—¿La llave de tus secretos?
—Sí: dámela —dijo ella apresurándose a recogerla.
—Es la llave de la cajita negra. Se me ha antojado abrirla. ¿Dónde está?
Andrea vaciló un instante. Pareció que meditaba, y que con el pensamiento exploraba todo el interior de la cajita negra antes de entregarla a las pesquisas del receloso amante.
—Ábrela —dijo al fin—. Allí están tus cartas y tu retrato.
—¿Dónde está?
Andrea vaciló otra vez. Al fin, sacando de la cómoda una caja de finísima madera negra, la puso en manos de su cortejo.
—Si encuentras en ella cartas que no sean las tuyas, y un retrato que no sea el tuyo —dijo con gravedad—, puedes matarme. ¿Crees que no hay armas aquí? Mira esto.

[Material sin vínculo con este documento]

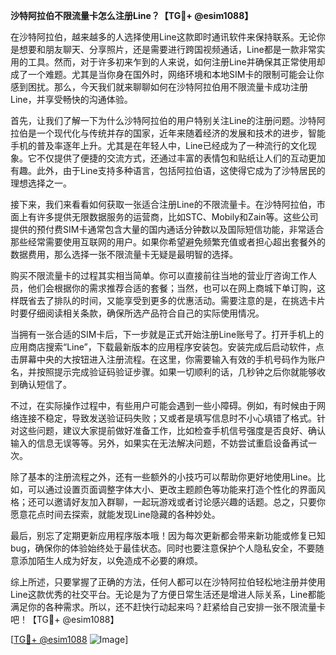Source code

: **沙特阿拉伯不限流量卡怎么注册Line？【TG💪+ @esim1088】**

在沙特阿拉伯，越来越多的人选择使用Line这款即时通讯软件来保持联系。无论你是想要和朋友聊天、分享照片，还是需要进行跨国视频通话，Line都是一款非常实用的工具。然而，对于许多初来乍到的人来说，如何注册Line并确保其正常使用却成了一个难题。尤其是当你身在国外时，网络环境和本地SIM卡的限制可能会让你感到困扰。那么，今天我们就来聊聊如何在沙特阿拉伯用不限流量卡成功注册Line，并享受畅快的沟通体验。

首先，让我们了解一下为什么沙特阿拉伯的用户特别关注Line的注册问题。沙特阿拉伯是一个现代化与传统并存的国家，近年来随着经济的发展和技术的进步，智能手机的普及率逐年上升。尤其是在年轻人中，Line已经成为了一种流行的文化现象。它不仅提供了便捷的交流方式，还通过丰富的表情包和贴纸让人们的互动更加有趣。此外，由于Line支持多种语言，包括阿拉伯语，这使得它成为了沙特居民的理想选择之一。

接下来，我们来看看如何获取一张适合注册Line的不限流量卡。在沙特阿拉伯，市面上有许多提供无限数据服务的运营商，比如STC、Mobily和Zain等。这些公司提供的预付费SIM卡通常包含大量的国内通话分钟数以及国际短信功能，非常适合那些经常需要使用互联网的用户。如果你希望避免频繁充值或者担心超出套餐外的数据费用，那么选择一张不限流量卡无疑是最明智的选择。

购买不限流量卡的过程其实相当简单。你可以直接前往当地的营业厅咨询工作人员，他们会根据你的需求推荐合适的套餐；当然，也可以在网上商城下单订购，这样既省去了排队的时间，又能享受到更多的优惠活动。需要注意的是，在挑选卡片时要仔细阅读相关条款，确保所选产品符合自己的实际使用情况。

当拥有一张合适的SIM卡后，下一步就是正式开始注册Line账号了。打开手机上的应用商店搜索“Line”，下载最新版本的应用程序安装包。安装完成后启动软件，点击屏幕中央的大按钮进入注册流程。在这里，你需要输入有效的手机号码作为账户名，并按照提示完成验证码验证步骤。如果一切顺利的话，几秒钟之后你就能够收到确认短信了。

不过，在实际操作过程中，有些用户可能会遇到一些小障碍。例如，有时候由于网络连接不稳定，导致发送验证码失败；又或者是填写信息时不小心填错了格式。针对这些问题，建议大家提前做好准备工作，比如检查手机信号强度是否良好、确认输入的信息无误等等。另外，如果实在无法解决问题，不妨尝试重启设备再试一次。

除了基本的注册流程之外，还有一些额外的小技巧可以帮助你更好地使用Line。比如，可以通过设置页面调整字体大小、更改主题颜色等功能来打造个性化的界面风格；还可以邀请好友加入群聊，一起玩游戏或者讨论感兴趣的话题。总之，只要你愿意花点时间去探索，就能发现Line隐藏的各种妙处。

最后，别忘了定期更新应用程序版本哦！因为每次更新都会带来新功能或修复已知bug，确保你的体验始终处于最佳状态。同时也要注意保护个人隐私安全，不要随意添加陌生人成为好友，以免造成不必要的麻烦。

综上所述，只要掌握了正确的方法，任何人都可以在沙特阿拉伯轻松地注册并使用Line这款优秀的社交平台。无论是为了方便日常生活还是增进人际关系，Line都能满足你的各种需求。所以，还不赶快行动起来吗？赶紧给自己安排一张不限流量卡吧！【TG💪+ @esim1088】

[[TG💪+ @esim1088](https://t.me/s/esim1088) ![Image](https://i.postimg.cc/4NQfJmqS/Snipaste-2025-05-13-00-14-12.png)]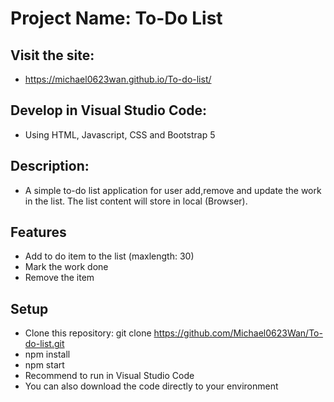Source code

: # Project Name: To-Do List
## Visit the site: 
  - https://michael0623wan.github.io/To-do-list/
## Develop in Visual Studio Code: 
  - Using HTML, Javascript, CSS and Bootstrap 5
## Description: 
  - A simple to-do list application for user add,remove and update the work in the list. The list content will store in local (Browser).

## Features
  - Add to do item to the list (maxlength: 30)
  - Mark the work done
  - Remove the item

## Setup
  - Clone this repository: git clone https://github.com/Michael0623Wan/To-do-list.git
  - npm install
  - npm start
  - Recommend to run in Visual Studio Code
  - You can also download the code directly to your environment
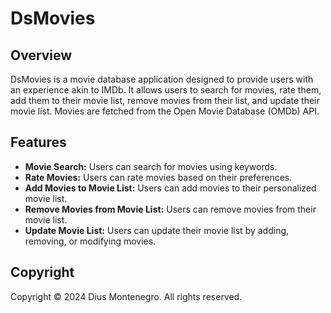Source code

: # DsMovies

## Overview
DsMovies is a movie database application designed to provide users with an experience akin to IMDb. It allows users to search for movies, rate them, add them to their movie list, remove movies from their list, and update their movie list. Movies are fetched from the Open Movie Database (OMDb) API.

## Features
- **Movie Search:** Users can search for movies using keywords.
- **Rate Movies:** Users can rate movies based on their preferences.
- **Add Movies to Movie List:** Users can add movies to their personalized movie list.
- **Remove Movies from Movie List:** Users can remove movies from their movie list.
- **Update Movie List:** Users can update their movie list by adding, removing, or modifying movies.

## Copyright
Copyright © 2024 Dius Montenegro. All rights reserved.

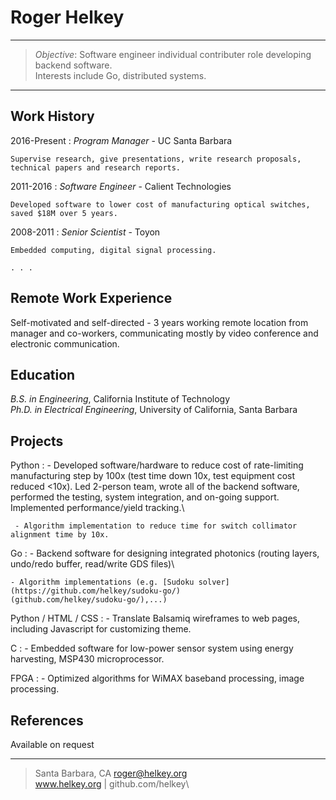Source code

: >
Roger Helkey
=========================

----

> <i>Objective</i>: Software engineer individual contributer role developing backend software.\
>    Interests include Go, distributed systems.

----


Work History
----------

2016-Present
:   <i>Program Manager</i> - UC Santa Barbara

    Supervise research, give presentations, write research proposals, technical papers and research reports.

2011-2016
:   <i>Software Engineer</i> - Calient Technologies

    Developed software to lower cost of manufacturing optical switches, saved $18M over 5 years. 

2008-2011
:    <i>Senior Scientist</i> - Toyon

    Embedded computing, digital signal processing.

    . . .


Remote Work Experience
------------
Self-motivated and self-directed - 3 years working remote location from manager and co-workers, 
  communicating mostly by video conference and electronic communication.


Education
---------
<i>B.S. in Engineering</i>, California Institute of Technology\
<i>Ph.D. in Electrical Engineering</i>, University of California, Santa Barbara


Projects
------------
Python
:    - Developed software/hardware to reduce cost of rate-limiting manufacturing step by 100x 
     (test time down 10x, test equipment cost reduced <10x).
	 Led 2-person team, wrote all of the backend software, performed the testing, 
	 system integration, and on-going support. Implemented performance/yield tracking.\


     - Algorithm implementation to reduce time for switch collimator alignment time by 10x.


Go
:   - Backend software for designing integrated photonics (routing layers, undo/redo buffer, read/write GDS files)\


    - Algorithm implementations (e.g. [Sudoku solver](https://github.com/helkey/sudoku-go/)
	(github.com/helkey/sudoku-go/),...)

Python / HTML / CSS
:   - Translate Balsamiq wireframes to web pages, including Javascript for customizing theme.

C
:   - Embedded software for low-power sensor system using energy harvesting, MSP430 microprocessor. 


FPGA
:   - Optimized algorithms for WiMAX baseband processing, image processing.


References
------------
Available on request


----
> Santa Barbara, CA
> <roger@helkey.org>\
> www.helkey.org | github.com/helkey\

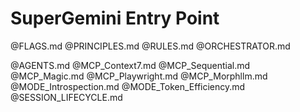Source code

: # SuperGemini Entry Point

@FLAGS.md
@PRINCIPLES.md
@RULES.md
@ORCHESTRATOR.md

@AGENTS.md
@MCP_Context7.md
@MCP_Sequential.md
@MCP_Magic.md
@MCP_Playwright.md
@MCP_Morphllm.md
@MODE_Introspection.md
@MODE_Token_Efficiency.md
@SESSION_LIFECYCLE.md
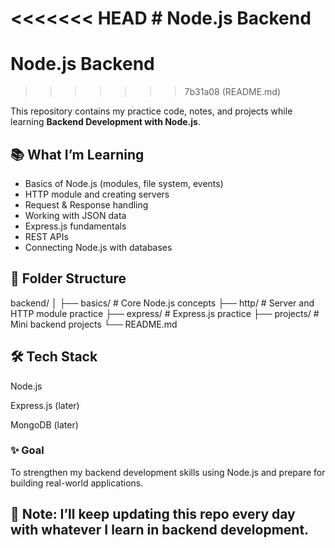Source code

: <<<<<<< HEAD
﻿# Node.js Backend  
=======
# Node.js Backend  
>>>>>>> 7b31a08 (README.md)

This repository contains my practice code, notes, and projects while learning **Backend Development with Node.js**.  

## 📚 What I’m Learning  
- Basics of Node.js (modules, file system, events)  
- HTTP module and creating servers  
- Request & Response handling  
- Working with JSON data  
- Express.js fundamentals  
- REST APIs  
- Connecting Node.js with databases  

## 📂 Folder Structure  

backend/
│
├── basics/ # Core Node.js concepts
├── http/ # Server and HTTP module practice
├── express/ # Express.js practice
├── projects/ # Mini backend projects
└── README.md

## 🛠 Tech Stack

Node.js

Express.js (later)

MongoDB (later)


### ✨ Goal

To strengthen my backend development skills using Node.js and prepare for building real-world applications.

## 🚀 Note: I’ll keep updating this repo every day with whatever I learn in backend development.
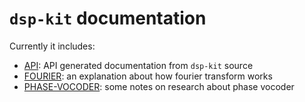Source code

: # `dsp-kit` documentation

Currently it includes:

- [API](https://github.com/oramics/dsp-kit/blob/master/docs/API.md): API generated documentation from `dsp-kit` source
- [FOURIER](https://github.com/oramics/dsp-kit/blob/master/docs/FOURIER.md): an explanation about how fourier transform works
- [PHASE-VOCODER](https://github.com/oramics/dsp-kit/blob/master/docs/PHASE-VOCODER.md): some notes on research about phase vocoder
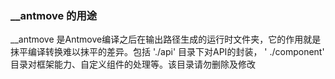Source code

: ### __antmove 的用途

__antmove 是Antmove编译之后在输出路径生成的运行时文件夹，它的作用就是抹平编译转换难以抹平的差异。包括  './api' 目录下对API的封装， ' ./component' 目录对框架能力、自定义组件的处理等。该目录请勿删除及修改
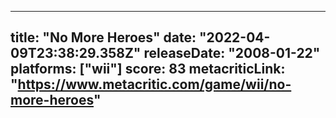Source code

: 
---
title: "No More Heroes"
date: "2022-04-09T23:38:29.358Z"
releaseDate: "2008-01-22"
platforms: ["wii"]
score: 83
metacriticLink: "https://www.metacritic.com/game/wii/no-more-heroes"
---
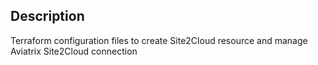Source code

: Description
-----------
Terraform configuration files to create Site2Cloud resource and manage Aviatrix Site2Cloud connection
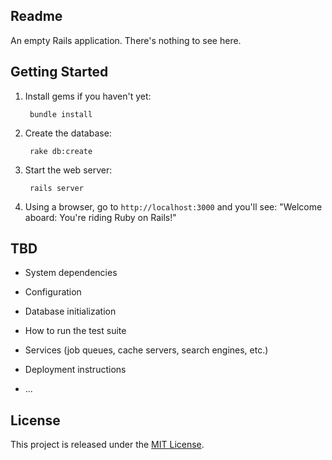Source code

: ## Readme

An empty Rails application. There's nothing to see here.

## Getting Started

1. Install gems if you haven't yet:

        bundle install

2. Create the database:

        rake db:create

3. Start the web server:

        rails server

4. Using a browser, go to `http://localhost:3000` and you'll see:
"Welcome aboard: You're riding Ruby on Rails!"

## TBD

* System dependencies

* Configuration

* Database initialization

* How to run the test suite

* Services (job queues, cache servers, search engines, etc.)

* Deployment instructions

* ...

## License

This project is released under the [MIT License](http://www.opensource.org/licenses/MIT).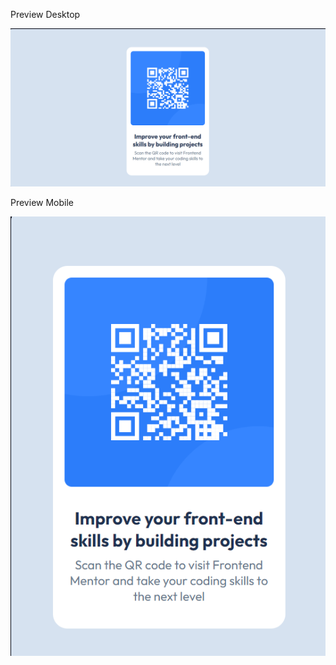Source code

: Preview Desktop

![Desktop][def]

[def]: images/Desktop.png


Preview Mobile

![Mobile][def1]

[def1]: images/Mobile.png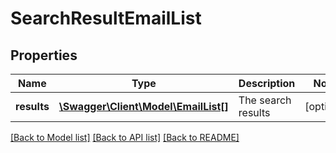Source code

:# SearchResultEmailList

## Properties
Name | Type | Description | Notes
------------ | ------------- | ------------- | -------------
**results** | [**\Swagger\Client\Model\EmailList[]**](EmailList.md) | The search results | [optional] 

[[Back to Model list]](../README.md#documentation-for-models) [[Back to API list]](../README.md#documentation-for-api-endpoints) [[Back to README]](../README.md)


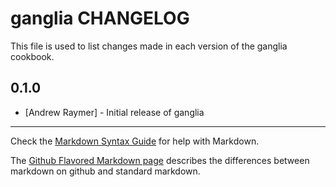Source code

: ganglia CHANGELOG
=================

This file is used to list changes made in each version of the ganglia cookbook.

0.1.0
-----
- [Andrew Raymer] - Initial release of ganglia

- - -
Check the [Markdown Syntax Guide](http://daringfireball.net/projects/markdown/syntax) for help with Markdown.

The [Github Flavored Markdown page](http://github.github.com/github-flavored-markdown/) describes the differences between markdown on github and standard markdown.
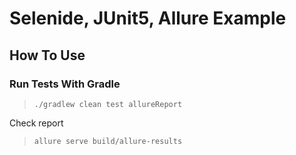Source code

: 
# Selenide, JUnit5, Allure Example

## **How To Use**
### **Run Tests With Gradle**
> `./gradlew clean test allureReport`<br/>

Check report

> `allure serve build/allure-results`<br/>

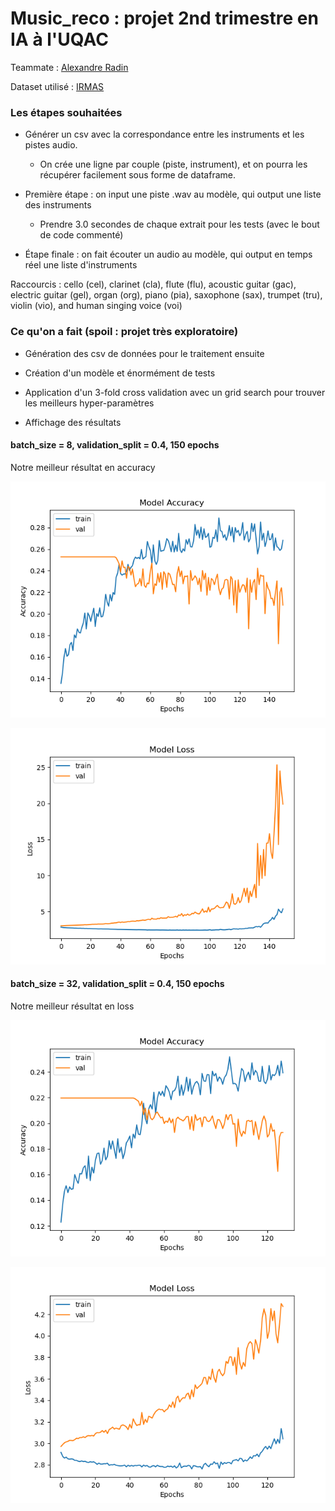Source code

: # Music_reco : projet 2nd trimestre en IA à l'UQAC

Teammate : [Alexandre Radin](https://github.com/AlexandreR4)

Dataset utilisé : [IRMAS](https://www.upf.edu/web/mtg/irmas)

### Les étapes souhaitées

- Générer un csv avec la correspondance entre les instruments et les pistes audio.
  - On crée une ligne par couple (piste, instrument), et on pourra les récupérer facilement sous forme de dataframe.
  
- Première étape : on input une piste .wav au modèle, qui output une liste des instruments
  - Prendre 3.0 secondes de chaque extrait pour les tests (avec le bout de code commenté)

- Étape finale : on fait écouter un audio au modèle, qui output en temps réel une liste d'instruments

Raccourcis : cello (cel), clarinet (cla), flute (flu), acoustic guitar (gac), electric guitar (gel), organ (org), piano (pia), saxophone (sax), trumpet (tru), violin (vio), and human singing voice (voi)

### Ce qu'on a fait (spoil : projet très exploratoire)

- Génération des csv de données pour le traitement ensuite

- Création d'un modèle et énormément de tests

- Application d'un 3-fold cross validation avec un grid search pour trouver les meilleurs hyper-paramètres

- Affichage des résultats

#### batch_size = 8, validation_split = 0.4, 150 epochs 

Notre meilleur résultat en accuracy

![bs = 8, vs = 0.4, epochs = 150](./img/model_accuracy_bs8_vs04_150.png)

![bs = 8, vs = 0.4, epochs = 150](./img/model_loss_bs8_vs04_150.png)


#### batch_size = 32, validation_split = 0.4, 150 epochs 

Notre meilleur résultat en loss

![bs = 32, vs = 0.4, epochs = 130](./img/model_accuracy.png)

![bs = 32, vs = 0.4, epochs = 130](./img/model_loss.png)
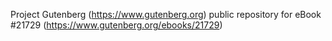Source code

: Project Gutenberg (https://www.gutenberg.org) public repository for eBook #21729 (https://www.gutenberg.org/ebooks/21729)
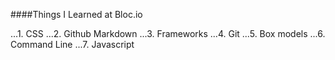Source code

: ####Things I Learned at Bloc.io

...1. CSS
...2. Github Markdown
...3. Frameworks
...4. Git
...5. Box models
...6. Command Line
...7. Javascript
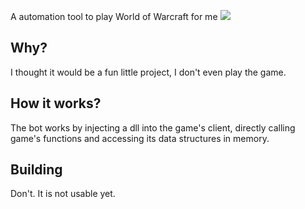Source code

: A automation tool to play World of Warcraft for me
![](demo3.gif)
## Why?
I thought it would be a fun little project, I don't even play the game.

## How it works?
The bot works by injecting a dll into the game's client, directly calling game's functions and accessing its data structures in memory.

## Building
Don't. It is not usable yet.

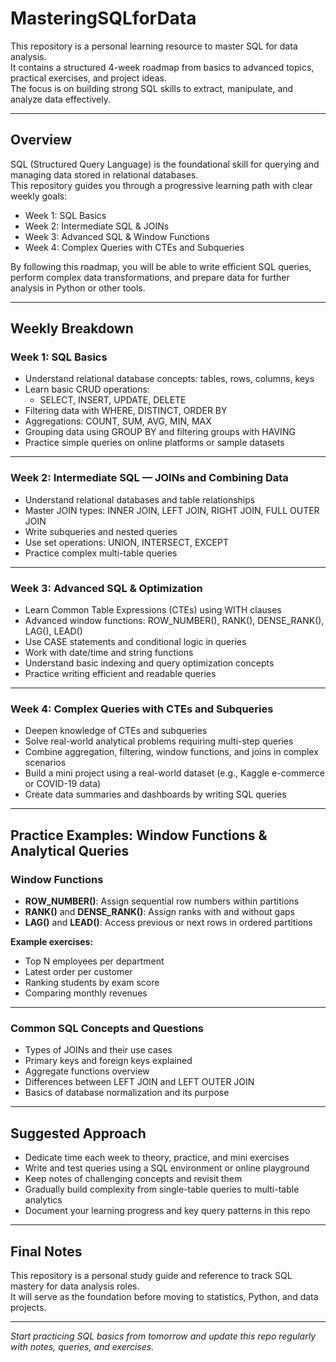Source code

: # MasteringSQLforData

This repository is a personal learning resource to master SQL for data analysis.  
It contains a structured 4-week roadmap from basics to advanced topics, practical exercises, and project ideas.  
The focus is on building strong SQL skills to extract, manipulate, and analyze data effectively.

---

## Overview

SQL (Structured Query Language) is the foundational skill for querying and managing data stored in relational databases.  
This repository guides you through a progressive learning path with clear weekly goals:

- Week 1: SQL Basics  
- Week 2: Intermediate SQL & JOINs  
- Week 3: Advanced SQL & Window Functions  
- Week 4: Complex Queries with CTEs and Subqueries  

By following this roadmap, you will be able to write efficient SQL queries, perform complex data transformations, and prepare data for further analysis in Python or other tools.

---

## Weekly Breakdown

### Week 1: SQL Basics

- Understand relational database concepts: tables, rows, columns, keys  
- Learn basic CRUD operations:  
  - SELECT, INSERT, UPDATE, DELETE  
- Filtering data with WHERE, DISTINCT, ORDER BY  
- Aggregations: COUNT, SUM, AVG, MIN, MAX  
- Grouping data using GROUP BY and filtering groups with HAVING  
- Practice simple queries on online platforms or sample datasets  

---

### Week 2: Intermediate SQL — JOINs and Combining Data

- Understand relational databases and table relationships  
- Master JOIN types: INNER JOIN, LEFT JOIN, RIGHT JOIN, FULL OUTER JOIN  
- Write subqueries and nested queries  
- Use set operations: UNION, INTERSECT, EXCEPT  
- Practice complex multi-table queries  

---

### Week 3: Advanced SQL & Optimization

- Learn Common Table Expressions (CTEs) using WITH clauses  
- Advanced window functions: ROW_NUMBER(), RANK(), DENSE_RANK(), LAG(), LEAD()  
- Use CASE statements and conditional logic in queries  
- Work with date/time and string functions  
- Understand basic indexing and query optimization concepts  
- Practice writing efficient and readable queries  

---

### Week 4: Complex Queries with CTEs and Subqueries

- Deepen knowledge of CTEs and subqueries  
- Solve real-world analytical problems requiring multi-step queries  
- Combine aggregation, filtering, window functions, and joins in complex scenarios  
- Build a mini project using a real-world dataset (e.g., Kaggle e-commerce or COVID-19 data)  
- Create data summaries and dashboards by writing SQL queries  

---

## Practice Examples: Window Functions & Analytical Queries

### Window Functions

- **ROW_NUMBER()**: Assign sequential row numbers within partitions  
- **RANK()** and **DENSE_RANK()**: Assign ranks with and without gaps  
- **LAG()** and **LEAD()**: Access previous or next rows in ordered partitions  

**Example exercises:**  
- Top N employees per department  
- Latest order per customer  
- Ranking students by exam score  
- Comparing monthly revenues  

---

### Common SQL Concepts and Questions

- Types of JOINs and their use cases  
- Primary keys and foreign keys explained  
- Aggregate functions overview  
- Differences between LEFT JOIN and LEFT OUTER JOIN  
- Basics of database normalization and its purpose  

---

## Suggested Approach

- Dedicate time each week to theory, practice, and mini exercises  
- Write and test queries using a SQL environment or online playground  
- Keep notes of challenging concepts and revisit them  
- Gradually build complexity from single-table queries to multi-table analytics  
- Document your learning progress and key query patterns in this repo  

---

## Final Notes

This repository is a personal study guide and reference to track SQL mastery for data analysis roles.  
It will serve as the foundation before moving to statistics, Python, and data projects.

---

*Start practicing SQL basics from tomorrow and update this repo regularly with notes, queries, and exercises.*
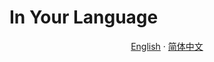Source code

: # In Your Language

<p align="center">
  <a href="https://github.com/resist-js/resist/blob/master/docs/en-US/LICENSE.md"
    >English</a>
  ·
  <a
    href="https://github.com/resist-js/resist/blob/master/docs/zh-CN/LICENSE.md"
    >简体中文</a>
</p>
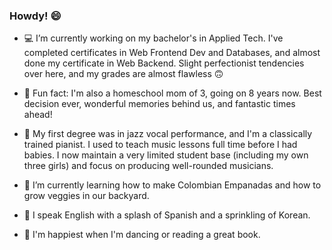 ### Howdy! 😄 

<!--
**Spackalicious/Spackalicious** is a ✨ _special_ ✨ repository because its `README.md` (this file) appears on your GitHub profile.

Here are some ideas to get you started:

- 🔭 I’m currently working on ...
- 🌱 I’m currently learning ...
- 👯 I’m looking to collaborate on ...
- 🤔 I’m looking for help with ...
- 💬 Ask me about ...
- 📫 How to reach me: ...
- 😄 Pronouns: ...
- ⚡ Fun fact: ...
-->

- 💻 I’m currently working on my bachelor's in Applied Tech. I've completed certificates in Web Frontend Dev and Databases, and almost done my certificate in Web Backend. Slight perfectionist tendencies over here, and my grades are almost flawless 🙃

- 👣 Fun fact: I'm also a homeschool mom of 3, going on 8 years now. Best decision ever, wonderful memories behind us, and fantastic times ahead! 

- 🎵 My first degree was in jazz vocal performance, and I'm a classically trained pianist. I used to teach music lessons full time before I had babies. I now maintain a very limited student base (including my own three girls) and focus on producing well-rounded musicians. 

- 🌱 I’m currently learning how to make Colombian Empanadas and how to grow veggies in our backyard. 

- 🙌 I speak English with a splash of Spanish and a sprinkling of Korean. 

- 💃 I'm happiest when I'm dancing or reading a great book.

Conservando la caja en la mano izquierda, metió la derecha en otro cajón de la cómoda y sacó un puñal. Era un arma preciosa, damasquinada y nielada, con puño berberisco adornado de turquesas.
—Este era de mi padre... ya lo has visto —dijo la indiana riendo—. Está destinado a mi esposo, para que me mate el día que le sea infiel.